TASK ITEM: All entries must be repeated exactly. No picture should appear in the result.

-------- SUPPLIED RECORDS --------

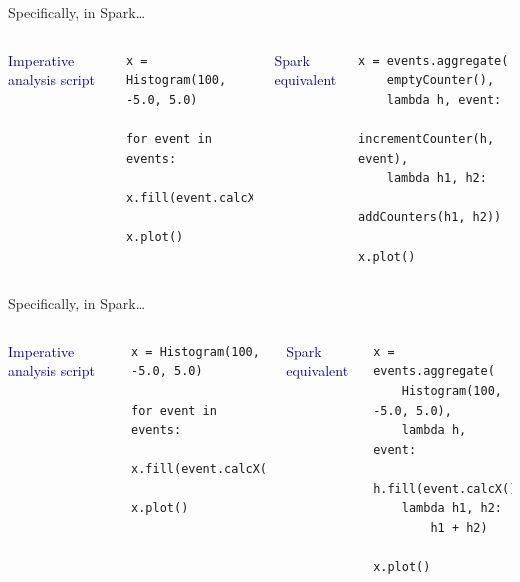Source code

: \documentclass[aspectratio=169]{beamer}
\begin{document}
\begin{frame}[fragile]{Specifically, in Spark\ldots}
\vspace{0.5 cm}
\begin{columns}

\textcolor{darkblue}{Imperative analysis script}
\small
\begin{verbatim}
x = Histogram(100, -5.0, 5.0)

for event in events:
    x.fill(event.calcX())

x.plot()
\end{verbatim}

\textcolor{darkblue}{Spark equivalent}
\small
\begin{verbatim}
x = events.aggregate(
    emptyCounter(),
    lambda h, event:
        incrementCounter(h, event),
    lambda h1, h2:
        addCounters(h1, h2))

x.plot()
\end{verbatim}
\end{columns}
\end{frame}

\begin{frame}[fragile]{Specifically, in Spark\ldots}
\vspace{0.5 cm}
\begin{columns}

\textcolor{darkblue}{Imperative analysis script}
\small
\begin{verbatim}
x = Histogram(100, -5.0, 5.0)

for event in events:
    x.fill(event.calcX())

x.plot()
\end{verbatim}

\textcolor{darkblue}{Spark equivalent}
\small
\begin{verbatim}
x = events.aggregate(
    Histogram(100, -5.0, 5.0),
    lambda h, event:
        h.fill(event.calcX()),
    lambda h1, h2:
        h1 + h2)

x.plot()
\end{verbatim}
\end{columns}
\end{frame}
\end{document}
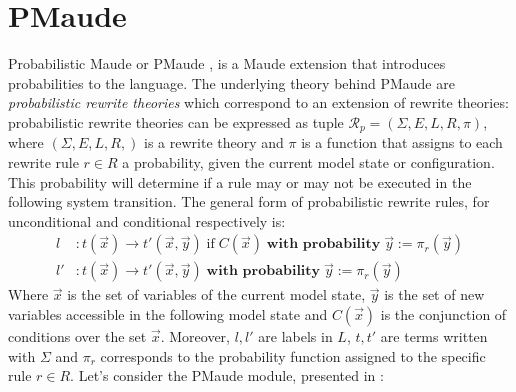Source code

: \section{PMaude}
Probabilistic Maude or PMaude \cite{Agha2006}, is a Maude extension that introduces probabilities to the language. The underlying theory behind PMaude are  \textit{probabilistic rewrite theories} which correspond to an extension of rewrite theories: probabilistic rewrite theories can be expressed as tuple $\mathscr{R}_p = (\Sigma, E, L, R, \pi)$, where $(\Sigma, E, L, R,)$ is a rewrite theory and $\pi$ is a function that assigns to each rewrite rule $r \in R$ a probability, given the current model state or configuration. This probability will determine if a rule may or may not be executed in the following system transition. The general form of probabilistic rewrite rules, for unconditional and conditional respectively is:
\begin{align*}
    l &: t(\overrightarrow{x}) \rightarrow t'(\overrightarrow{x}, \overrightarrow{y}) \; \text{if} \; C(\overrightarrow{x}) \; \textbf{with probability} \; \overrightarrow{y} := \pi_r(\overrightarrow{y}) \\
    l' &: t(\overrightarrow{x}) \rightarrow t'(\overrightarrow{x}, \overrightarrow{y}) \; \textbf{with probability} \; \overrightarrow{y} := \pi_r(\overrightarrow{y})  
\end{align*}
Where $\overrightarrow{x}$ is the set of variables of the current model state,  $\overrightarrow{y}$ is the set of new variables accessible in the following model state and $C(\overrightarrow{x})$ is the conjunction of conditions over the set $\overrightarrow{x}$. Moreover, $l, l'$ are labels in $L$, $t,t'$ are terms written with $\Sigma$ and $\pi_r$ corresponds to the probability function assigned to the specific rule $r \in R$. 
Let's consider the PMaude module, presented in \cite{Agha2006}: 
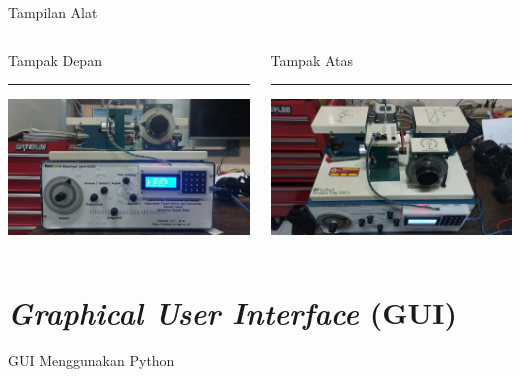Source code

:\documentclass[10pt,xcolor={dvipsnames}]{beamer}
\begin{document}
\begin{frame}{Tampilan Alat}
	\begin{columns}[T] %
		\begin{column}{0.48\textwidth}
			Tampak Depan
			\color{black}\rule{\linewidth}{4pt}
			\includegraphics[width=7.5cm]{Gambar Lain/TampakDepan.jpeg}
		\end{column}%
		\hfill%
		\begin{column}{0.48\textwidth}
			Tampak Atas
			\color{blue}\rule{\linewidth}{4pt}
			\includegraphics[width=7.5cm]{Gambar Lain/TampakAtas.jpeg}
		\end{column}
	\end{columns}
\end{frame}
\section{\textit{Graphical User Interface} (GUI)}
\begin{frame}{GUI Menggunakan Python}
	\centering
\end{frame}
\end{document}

--------

WRITTEN RESPONSE:
Source code

: \documentclass[aspectratio=169]{beamer}
\begin{document}
\begin{frame}[fragile]{Specifically, in Spark\ldots}
\vspace{0.5 cm}
\begin{columns}

\textcolor{darkblue}{Imperative analysis script}
\small
\begin{verbatim}
x = Histogram(100, -5.0, 5.0)

for event in events:
    x.fill(event.calcX())

x.plot()
\end{verbatim}

\textcolor{darkblue}{Spark equivalent}
\small
\begin{verbatim}
x = events.aggregate(
    emptyCounter(),
    lambda h, event:
        incrementCounter(h, event),
    lambda h1, h2:
        addCounters(h1, h2))

x.plot()
\end{verbatim}
\end{columns}
\end{frame}

\begin{frame}[fragile]{Specifically, in Spark\ldots}
\vspace{0.5 cm}
\begin{columns}

\textcolor{darkblue}{Imperative analysis script}
\small
\begin{verbatim}
x = Histogram(100, -5.0, 5.0)

for event in events:
    x.fill(event.calcX())

x.plot()
\end{verbatim}

\textcolor{darkblue}{Spark equivalent}
\small
\begin{verbatim}
x = events.aggregate(
    Histogram(100, -5.0, 5.0),
    lambda h, event:
        h.fill(event.calcX()),
    lambda h1, h2:
        h1 + h2)

x.plot()
\end{verbatim}
\end{columns}
\end{frame}
\end{document}
Source code

: \section{PMaude}
Probabilistic Maude or PMaude \cite{Agha2006}, is a Maude extension that introduces probabilities to the language. The underlying theory behind PMaude are  \textit{probabilistic rewrite theories} which correspond to an extension of rewrite theories: probabilistic rewrite theories can be expressed as tuple $\mathscr{R}_p = (\Sigma, E, L, R, \pi)$, where $(\Sigma, E, L, R,)$ is a rewrite theory and $\pi$ is a function that assigns to each rewrite rule $r \in R$ a probability, given the current model state or configuration. This probability will determine if a rule may or may not be executed in the following system transition. The general form of probabilistic rewrite rules, for unconditional and conditional respectively is:
\begin{align*}
    l &: t(\overrightarrow{x}) \rightarrow t'(\overrightarrow{x}, \overrightarrow{y}) \; \text{if} \; C(\overrightarrow{x}) \; \textbf{with probability} \; \overrightarrow{y} := \pi_r(\overrightarrow{y}) \\
    l' &: t(\overrightarrow{x}) \rightarrow t'(\overrightarrow{x}, \overrightarrow{y}) \; \textbf{with probability} \; \overrightarrow{y} := \pi_r(\overrightarrow{y})  
\end{align*}
Where $\overrightarrow{x}$ is the set of variables of the current model state,  $\overrightarrow{y}$ is the set of new variables accessible in the following model state and $C(\overrightarrow{x})$ is the conjunction of conditions over the set $\overrightarrow{x}$. Moreover, $l, l'$ are labels in $L$, $t,t'$ are terms written with $\Sigma$ and $\pi_r$ corresponds to the probability function assigned to the specific rule $r \in R$. 
Let's consider the PMaude module, presented in \cite{Agha2006}: 
Source code

:\documentclass[10pt,xcolor={dvipsnames}]{beamer}
\begin{document}
\begin{frame}{Tampilan Alat}
	\begin{columns}[T] %
		\begin{column}{0.48\textwidth}
			Tampak Depan
			\color{black}\rule{\linewidth}{4pt}
			\includegraphics[width=7.5cm]{Gambar Lain/TampakDepan.jpeg}
		\end{column}%
		\hfill%
		\begin{column}{0.48\textwidth}
			Tampak Atas
			\color{blue}\rule{\linewidth}{4pt}
			\includegraphics[width=7.5cm]{Gambar Lain/TampakAtas.jpeg}
		\end{column}
	\end{columns}
\end{frame}
\section{\textit{Graphical User Interface} (GUI)}
\begin{frame}{GUI Menggunakan Python}
	\centering
\end{frame}
\end{document}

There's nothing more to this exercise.